**Task instructions:** Please copy the last part of the entries exactly: the line that has "5.In build gradle" and every line up to and including the end, nothing more.

※ ※ ※

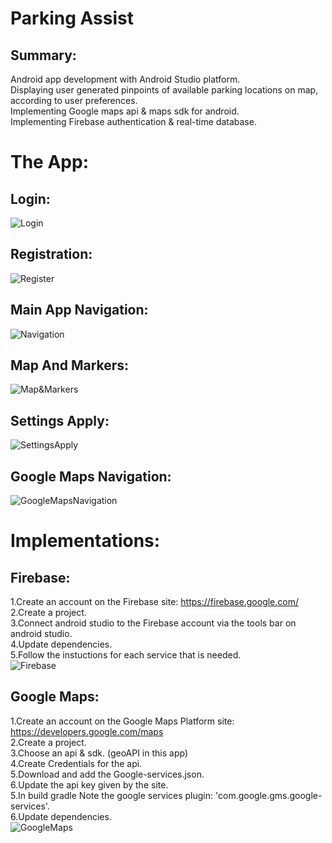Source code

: # Parking Assist

## Summary:
Android app development with Android Studio platform.<br />
Displaying user generated pinpoints of available parking locations on map, according to user preferences.<br />
Implementing Google maps api & maps sdk for android.<br />
Implementing Firebase authentication & real-time database.<br />

# The App:

## Login:

![Login](https://github.com/nqoy/Parking-Assist-AndroidApp/blob/main/Login.png)

## Registration:
![Register](https://github.com/nqoy/Parking-Assist-AndroidApp/blob/main/Register.png)

## Main App Navigation:
![Navigation](https://github.com/nqoy/Parking-Assist-AndroidApp/blob/main/Navigation.png)

## Map And Markers:
![Map&Markers](https://github.com/nqoy/Parking-Assist-AndroidApp/blob/main/Map%26Markers.png)

## Settings Apply:
![SettingsApply](https://github.com/nqoy/Parking-Assist-AndroidApp/blob/main/SettingsApply.png)

## Google Maps Navigation:
![GoogleMapsNavigation](https://github.com/nqoy/Parking-Assist-AndroidApp/blob/main/GoogleMapsNavigation.png)

# Implementations:
## Firebase:
1.Create an account on the Firebase site: https://firebase.google.com/ <br />
2.Create a project.<br />
3.Connect android studio to the Firebase account via the tools bar on android studio.<br />
4.Update dependencies.<br />
5.Follow the instuctions for each service that is needed.<br />
![Firebase](https://github.com/nqoy/Parking-Assist-AndroidApp/blob/main/%E2%80%8F%E2%80%8FFirebase.png)

## Google Maps:
1.Create an account on the Google Maps Platform site: https://developers.google.com/maps <br />
2.Create a project.<br />
3.Choose an api & sdk. (geoAPI in this app) <br />
4.Create Credentials for the api.<br />
5.Download and add the Google-services.json.<br />
6.Update the api key given by the site.<br />
5.In build gradle Note the google services plugin: 'com.google.gms.google-services'.<br />
6.Update dependencies.<br />
![GoogleMaps](https://github.com/nqoy/Parking-Assist-AndroidApp/blob/main/GoogleMaps.png)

※ ※ ※

**Response to the exercise:**
5.In build gradle Note the google services plugin: 'com.google.gms.google-services'.<br />
6.Update dependencies.<br />
![GoogleMaps](https://github.com/nqoy/Parking-Assist-AndroidApp/blob/main/GoogleMaps.png)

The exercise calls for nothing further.